On July 17 the Environmental Protection Agency released a Climate Change Science Program synthesis report titled Analyses of the Effects of Global Change on Human Health and Welfare and Human Systems. This was the first substantial assessment sponsored by the program since the health sector component of the National Assessment of Climate Change Impacts in 2000.  The lead authors of this report included scientists from EPA and the Dept. of Energy’s Oak Ridge National Lab, but none from the CDC.  Nor was anyone from CDC listed among the multiple authors of the main chapter on health impacts, nor among the team of federal agency reviewers of the report.  There was one CDC official on the federal advisory committee for the report.  Two CDC contributors were listed among the 11 authors for one of the chapters where, deep in the report, in section 4.3.3, there were six pages of discussion of health impacts issues—including issues that had been censored by the White House out of the written testimony submitted by CDC director Julie Gerberding in October 2007 to the Senate Committee on Environment and Public Works.  Why was there not more significant CDC participation in preparing this report?

As research and assessment of the impacts of climate change become increasingly central to the priorities we need the Climate Change Science Program to be pursuing:

o a principal-level CDC representative should be included on the CCSP interagency committee;
o a focused CDC climate change health effects research budget should be included in the CCSP budget crosscut;
o this research agenda should be incorporated into the CCSP’s strategic plan for research; and
o CDC climate change research should be coordinated with that of other agencies with related concerns.
Right now, this is not happening.

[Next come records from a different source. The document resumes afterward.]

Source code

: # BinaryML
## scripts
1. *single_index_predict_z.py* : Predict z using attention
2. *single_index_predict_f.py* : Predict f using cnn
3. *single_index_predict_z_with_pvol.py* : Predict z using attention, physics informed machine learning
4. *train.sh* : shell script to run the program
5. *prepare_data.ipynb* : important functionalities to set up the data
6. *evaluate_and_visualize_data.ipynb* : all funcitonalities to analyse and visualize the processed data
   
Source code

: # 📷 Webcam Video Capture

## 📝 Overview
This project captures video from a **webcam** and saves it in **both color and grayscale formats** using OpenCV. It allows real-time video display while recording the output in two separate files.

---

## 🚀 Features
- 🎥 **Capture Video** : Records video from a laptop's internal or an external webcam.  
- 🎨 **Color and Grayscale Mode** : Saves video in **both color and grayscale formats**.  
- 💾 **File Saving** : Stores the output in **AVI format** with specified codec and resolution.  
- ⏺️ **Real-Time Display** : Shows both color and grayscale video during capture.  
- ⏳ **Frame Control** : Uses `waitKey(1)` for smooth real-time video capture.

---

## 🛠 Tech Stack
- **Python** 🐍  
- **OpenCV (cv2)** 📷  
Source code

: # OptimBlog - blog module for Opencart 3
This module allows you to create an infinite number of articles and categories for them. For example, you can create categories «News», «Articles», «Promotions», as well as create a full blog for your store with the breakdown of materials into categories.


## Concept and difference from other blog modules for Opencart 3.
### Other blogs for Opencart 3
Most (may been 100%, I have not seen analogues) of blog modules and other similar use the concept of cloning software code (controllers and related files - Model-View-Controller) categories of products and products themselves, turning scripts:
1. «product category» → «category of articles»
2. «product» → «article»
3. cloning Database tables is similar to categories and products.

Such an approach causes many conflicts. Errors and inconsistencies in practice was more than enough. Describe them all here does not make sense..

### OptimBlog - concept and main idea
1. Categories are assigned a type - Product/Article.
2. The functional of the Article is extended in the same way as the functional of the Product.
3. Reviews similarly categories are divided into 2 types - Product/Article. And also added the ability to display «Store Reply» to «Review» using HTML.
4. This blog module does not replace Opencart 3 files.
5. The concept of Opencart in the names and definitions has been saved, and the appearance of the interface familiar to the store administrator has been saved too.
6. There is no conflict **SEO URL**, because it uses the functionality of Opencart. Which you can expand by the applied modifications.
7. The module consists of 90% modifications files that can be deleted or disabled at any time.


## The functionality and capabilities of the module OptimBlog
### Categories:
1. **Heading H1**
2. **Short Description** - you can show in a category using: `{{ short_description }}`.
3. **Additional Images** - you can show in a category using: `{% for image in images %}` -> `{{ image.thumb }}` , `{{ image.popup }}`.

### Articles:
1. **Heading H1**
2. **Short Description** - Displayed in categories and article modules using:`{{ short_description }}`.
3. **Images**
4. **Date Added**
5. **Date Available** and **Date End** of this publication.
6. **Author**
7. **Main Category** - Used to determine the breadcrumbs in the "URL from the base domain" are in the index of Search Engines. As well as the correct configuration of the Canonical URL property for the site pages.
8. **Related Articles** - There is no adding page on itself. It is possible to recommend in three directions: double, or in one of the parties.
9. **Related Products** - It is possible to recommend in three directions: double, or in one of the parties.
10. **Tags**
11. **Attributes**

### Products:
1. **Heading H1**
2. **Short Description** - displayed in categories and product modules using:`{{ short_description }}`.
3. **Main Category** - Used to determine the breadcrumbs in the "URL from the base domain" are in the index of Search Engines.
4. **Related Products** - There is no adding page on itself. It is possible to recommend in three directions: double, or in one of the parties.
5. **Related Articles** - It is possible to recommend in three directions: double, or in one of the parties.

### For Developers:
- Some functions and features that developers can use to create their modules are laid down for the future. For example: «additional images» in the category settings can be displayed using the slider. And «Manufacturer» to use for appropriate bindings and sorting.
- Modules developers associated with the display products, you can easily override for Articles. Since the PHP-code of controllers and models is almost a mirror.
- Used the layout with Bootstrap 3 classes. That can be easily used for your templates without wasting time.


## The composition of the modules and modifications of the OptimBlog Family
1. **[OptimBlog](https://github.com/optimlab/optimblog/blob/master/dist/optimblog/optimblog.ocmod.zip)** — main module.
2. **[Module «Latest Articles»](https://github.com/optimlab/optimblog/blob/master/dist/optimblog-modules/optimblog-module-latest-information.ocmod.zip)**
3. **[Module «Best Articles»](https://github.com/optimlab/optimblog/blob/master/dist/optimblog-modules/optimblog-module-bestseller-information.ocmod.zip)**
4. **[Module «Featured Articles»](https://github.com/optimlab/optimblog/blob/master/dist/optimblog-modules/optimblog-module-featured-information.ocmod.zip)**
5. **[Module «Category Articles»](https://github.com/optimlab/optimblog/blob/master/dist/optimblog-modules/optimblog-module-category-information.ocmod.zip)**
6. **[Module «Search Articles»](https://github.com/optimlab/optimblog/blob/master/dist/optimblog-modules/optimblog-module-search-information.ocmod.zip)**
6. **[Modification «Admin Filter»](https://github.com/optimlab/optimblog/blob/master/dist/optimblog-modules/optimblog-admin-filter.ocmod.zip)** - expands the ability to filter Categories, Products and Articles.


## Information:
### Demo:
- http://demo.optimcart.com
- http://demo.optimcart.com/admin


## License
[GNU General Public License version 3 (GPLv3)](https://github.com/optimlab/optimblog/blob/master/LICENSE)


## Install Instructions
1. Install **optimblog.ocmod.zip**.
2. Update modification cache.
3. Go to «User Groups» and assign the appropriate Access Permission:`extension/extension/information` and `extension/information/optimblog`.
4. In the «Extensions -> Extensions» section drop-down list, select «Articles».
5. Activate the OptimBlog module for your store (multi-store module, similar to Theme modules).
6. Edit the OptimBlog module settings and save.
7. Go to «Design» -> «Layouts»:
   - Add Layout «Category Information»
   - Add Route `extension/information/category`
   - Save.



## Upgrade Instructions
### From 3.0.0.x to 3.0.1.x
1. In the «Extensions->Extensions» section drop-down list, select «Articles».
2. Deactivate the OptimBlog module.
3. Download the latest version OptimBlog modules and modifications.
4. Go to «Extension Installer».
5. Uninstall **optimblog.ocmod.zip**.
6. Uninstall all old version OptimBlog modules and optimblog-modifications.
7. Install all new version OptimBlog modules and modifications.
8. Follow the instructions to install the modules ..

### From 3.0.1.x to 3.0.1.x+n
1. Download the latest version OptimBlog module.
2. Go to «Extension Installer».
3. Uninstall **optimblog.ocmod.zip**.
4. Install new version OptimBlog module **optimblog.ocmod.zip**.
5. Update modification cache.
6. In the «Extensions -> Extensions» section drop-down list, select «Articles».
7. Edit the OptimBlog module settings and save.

This should be corrected under new White House, CCSP, and CDC leadership.

There is some climate-related public health research underway at CDC, although information about the level of funding for this work is not readily available.  Our Changing Planet: The U.S. Climate Change Science Program for Fiscal Year 2009, the program’s current annual report to Congress, has the following about the CDC on p. 195, in a section on “related research” that is not included in the CCSP budget (p. 231): 

CDC conducts public health research on a wide variety of topics that are associated with climate change, ranging from vector-borne diseases to human health effects of heat waves. CDC has established a long-term national surveillance system to monitor enzootic transmission activity and patterns across the entire country. For West Nile virus (WNV), the agency is conducting research on the potential human health burdens and transmission characteristics of the disease in Guatemala to study the ecology of WNV and other arboviruses causing encephalitis. The results of the ecology studies may lead to a better understanding of how climate change may influence transmission dynamics. CDC is conducting interrelated investigations of the complex ecology of WNV to better understand its distribution in the United States. Scientists from CDC are working with colleagues from around the world to analyze the key climatic variables and other ecological factors that impact the transmission and distribution of other zoonotic diseases including Chikungunya viral fever, Japanese encephalitis, Rift Valley Fever, and plague. Researchers are developing mathematical models that relate changing weather conditions, among other factors, to the risk of infectious diseases in humans, including those caused by hantavirus, lyssaviruses, and filoviruses.

CDC is also developing models to predict mortality risks from the most direct effects of climate change—heat waves. Collaborations with university colleagues on four current projects use remote-sensing data to determine urban neighborhoods and populations most at-risk for deaths during an extreme heat event. Research is also focusing on the knowledge, attitudes, and beliefs of the public on health issues related to climate change to effectively craft health education messages.

This summary gives some indication of elements of a research agenda that should be expanded and incorporated into the overall CCSP, with appropriate CDC leadership and active participation in the development of the program’s future research plan and development of decision-relevant scientifically based climate change impacts assessments.